David Plotz is not a fan of SEO baiting.
And understandably so.
Slate’s editor-in-chief — who recently gave a lecture titled “Celeb Baby Bump: Pregnant Oscar Winner Natalie Portman (PHOTOS) – How to Make Great Web Journalism in an Age of Content Farms, Search Engine Optimization, and Idiotic Celebrity Slideshows” — runs a site that has been producing quality content for 15 years, well before Google changed the game.
In a chat with Advertising Age‘s Simon Dumenco, he worried about the current state of journalism jobs.
“[The industry] is heavily dominated by new jobs that require a lot of speed and a lot of quasi-journalistic skills that are high-adrenaline, and they can be really fun jobs, but they’re missing certain things,” he said. “What Slate is trying to do is recognise that our greatest success, and the way that we differentiate ourselves, is by producing more durable kinds of journalism — journalism that is entrepreneurial and ambitious and has a distinct voice and isn’t a recapitulation of everything else that’s out there.”

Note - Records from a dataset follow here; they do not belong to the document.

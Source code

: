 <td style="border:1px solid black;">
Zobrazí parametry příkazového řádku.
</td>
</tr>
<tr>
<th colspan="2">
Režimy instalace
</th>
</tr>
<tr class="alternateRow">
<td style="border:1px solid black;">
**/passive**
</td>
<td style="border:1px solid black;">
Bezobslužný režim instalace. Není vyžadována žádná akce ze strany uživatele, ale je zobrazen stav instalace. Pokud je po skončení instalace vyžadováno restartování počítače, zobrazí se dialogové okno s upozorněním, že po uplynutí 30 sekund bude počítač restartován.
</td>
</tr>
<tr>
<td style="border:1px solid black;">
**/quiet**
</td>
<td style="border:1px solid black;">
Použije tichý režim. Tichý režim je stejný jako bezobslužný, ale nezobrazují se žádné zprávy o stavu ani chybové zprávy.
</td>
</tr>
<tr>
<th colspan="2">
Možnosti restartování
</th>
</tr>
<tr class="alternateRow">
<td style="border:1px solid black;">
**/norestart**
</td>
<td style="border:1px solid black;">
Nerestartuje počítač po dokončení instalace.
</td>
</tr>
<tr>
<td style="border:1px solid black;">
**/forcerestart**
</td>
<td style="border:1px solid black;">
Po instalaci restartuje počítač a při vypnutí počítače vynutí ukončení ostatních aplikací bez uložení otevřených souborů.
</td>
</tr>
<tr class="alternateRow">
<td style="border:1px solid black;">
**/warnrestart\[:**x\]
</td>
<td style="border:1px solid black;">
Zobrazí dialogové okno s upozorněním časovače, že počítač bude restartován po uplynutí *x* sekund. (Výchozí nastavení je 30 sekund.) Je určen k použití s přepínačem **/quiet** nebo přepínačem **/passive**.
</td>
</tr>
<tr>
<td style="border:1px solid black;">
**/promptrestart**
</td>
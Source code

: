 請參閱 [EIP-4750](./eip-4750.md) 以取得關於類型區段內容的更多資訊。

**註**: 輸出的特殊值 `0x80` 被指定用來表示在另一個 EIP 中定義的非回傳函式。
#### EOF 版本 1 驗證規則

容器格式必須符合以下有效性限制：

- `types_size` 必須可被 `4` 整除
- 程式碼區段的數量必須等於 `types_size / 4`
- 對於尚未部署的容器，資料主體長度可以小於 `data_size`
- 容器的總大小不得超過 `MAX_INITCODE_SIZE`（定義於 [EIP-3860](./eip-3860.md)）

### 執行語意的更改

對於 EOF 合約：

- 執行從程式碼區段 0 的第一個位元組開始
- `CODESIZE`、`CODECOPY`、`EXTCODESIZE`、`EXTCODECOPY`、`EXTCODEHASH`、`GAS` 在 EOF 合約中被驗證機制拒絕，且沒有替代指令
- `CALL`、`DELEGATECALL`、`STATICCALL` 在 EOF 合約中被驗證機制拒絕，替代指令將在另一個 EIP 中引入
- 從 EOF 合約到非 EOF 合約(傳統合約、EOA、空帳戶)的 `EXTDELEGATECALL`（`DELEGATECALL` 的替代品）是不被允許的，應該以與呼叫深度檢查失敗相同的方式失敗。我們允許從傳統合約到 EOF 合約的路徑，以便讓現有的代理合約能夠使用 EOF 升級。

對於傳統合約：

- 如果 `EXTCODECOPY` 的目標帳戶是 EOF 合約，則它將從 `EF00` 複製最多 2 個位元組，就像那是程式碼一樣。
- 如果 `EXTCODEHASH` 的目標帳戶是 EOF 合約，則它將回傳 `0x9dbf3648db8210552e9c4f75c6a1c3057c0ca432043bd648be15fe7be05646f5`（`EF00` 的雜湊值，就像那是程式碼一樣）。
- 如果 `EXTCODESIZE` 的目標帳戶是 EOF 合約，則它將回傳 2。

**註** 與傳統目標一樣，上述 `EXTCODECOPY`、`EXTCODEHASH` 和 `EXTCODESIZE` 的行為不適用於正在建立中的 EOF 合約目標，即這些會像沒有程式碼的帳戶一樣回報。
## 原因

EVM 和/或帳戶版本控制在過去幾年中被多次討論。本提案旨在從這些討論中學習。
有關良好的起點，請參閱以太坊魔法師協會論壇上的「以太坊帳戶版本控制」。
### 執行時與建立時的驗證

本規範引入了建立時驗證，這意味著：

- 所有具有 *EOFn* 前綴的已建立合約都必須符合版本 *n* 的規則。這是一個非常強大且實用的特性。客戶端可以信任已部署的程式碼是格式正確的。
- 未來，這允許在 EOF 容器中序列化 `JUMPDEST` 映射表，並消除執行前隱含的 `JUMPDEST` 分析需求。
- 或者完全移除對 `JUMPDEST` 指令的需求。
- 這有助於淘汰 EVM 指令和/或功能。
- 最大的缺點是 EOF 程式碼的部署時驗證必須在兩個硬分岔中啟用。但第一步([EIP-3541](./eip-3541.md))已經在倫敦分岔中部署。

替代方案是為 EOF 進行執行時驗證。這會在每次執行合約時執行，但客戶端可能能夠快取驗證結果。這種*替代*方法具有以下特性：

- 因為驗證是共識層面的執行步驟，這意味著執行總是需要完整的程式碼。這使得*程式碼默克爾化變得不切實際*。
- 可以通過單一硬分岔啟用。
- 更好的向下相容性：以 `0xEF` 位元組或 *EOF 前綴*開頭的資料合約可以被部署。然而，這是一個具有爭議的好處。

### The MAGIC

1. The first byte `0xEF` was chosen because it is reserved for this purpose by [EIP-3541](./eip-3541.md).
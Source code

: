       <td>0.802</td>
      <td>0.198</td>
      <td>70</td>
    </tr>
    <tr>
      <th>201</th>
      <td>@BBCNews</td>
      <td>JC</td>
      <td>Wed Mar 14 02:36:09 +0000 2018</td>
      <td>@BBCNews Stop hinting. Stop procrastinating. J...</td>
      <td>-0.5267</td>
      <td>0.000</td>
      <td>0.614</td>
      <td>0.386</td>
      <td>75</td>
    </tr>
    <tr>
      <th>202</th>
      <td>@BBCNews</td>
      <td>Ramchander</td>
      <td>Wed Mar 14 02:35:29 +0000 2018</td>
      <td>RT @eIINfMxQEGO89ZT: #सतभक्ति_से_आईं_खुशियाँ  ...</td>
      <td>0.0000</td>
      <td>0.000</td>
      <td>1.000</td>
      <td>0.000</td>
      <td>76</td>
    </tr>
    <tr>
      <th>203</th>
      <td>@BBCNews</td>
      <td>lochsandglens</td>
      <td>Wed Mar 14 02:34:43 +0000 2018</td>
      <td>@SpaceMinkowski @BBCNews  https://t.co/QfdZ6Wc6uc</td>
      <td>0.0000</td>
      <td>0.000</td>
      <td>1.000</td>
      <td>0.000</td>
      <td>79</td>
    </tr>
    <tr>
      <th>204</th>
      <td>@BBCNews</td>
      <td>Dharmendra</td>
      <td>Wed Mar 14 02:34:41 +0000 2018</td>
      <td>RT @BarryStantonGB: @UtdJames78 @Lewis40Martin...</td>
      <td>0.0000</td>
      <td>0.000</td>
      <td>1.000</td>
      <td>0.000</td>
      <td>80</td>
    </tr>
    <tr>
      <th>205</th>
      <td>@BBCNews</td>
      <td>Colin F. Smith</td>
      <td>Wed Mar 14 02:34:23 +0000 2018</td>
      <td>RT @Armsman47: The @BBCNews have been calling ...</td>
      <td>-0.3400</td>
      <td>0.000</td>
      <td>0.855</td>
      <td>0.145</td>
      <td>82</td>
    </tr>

That is a fair assessment. Plenty of newer publications use SEO tricks to boost traffic. (We should know; we are one of them.) It is standard practice in these times.
But Slate, with its award-winning Slate Labs and other enterprise initiatives, is vocal in its avoidance of such tactics.
So it surprised us when Poltz talked about one of the reasons for the improved traffic to his publication’s site.
Last year, Slate hired a new head of technology named Dan Check. How has the former employee of Catalist, a political-data-mining operation, altered Slate’s approach?
“He’s completely changed how we’re seen by Google, so our search traffic has gone up,” Plotz said.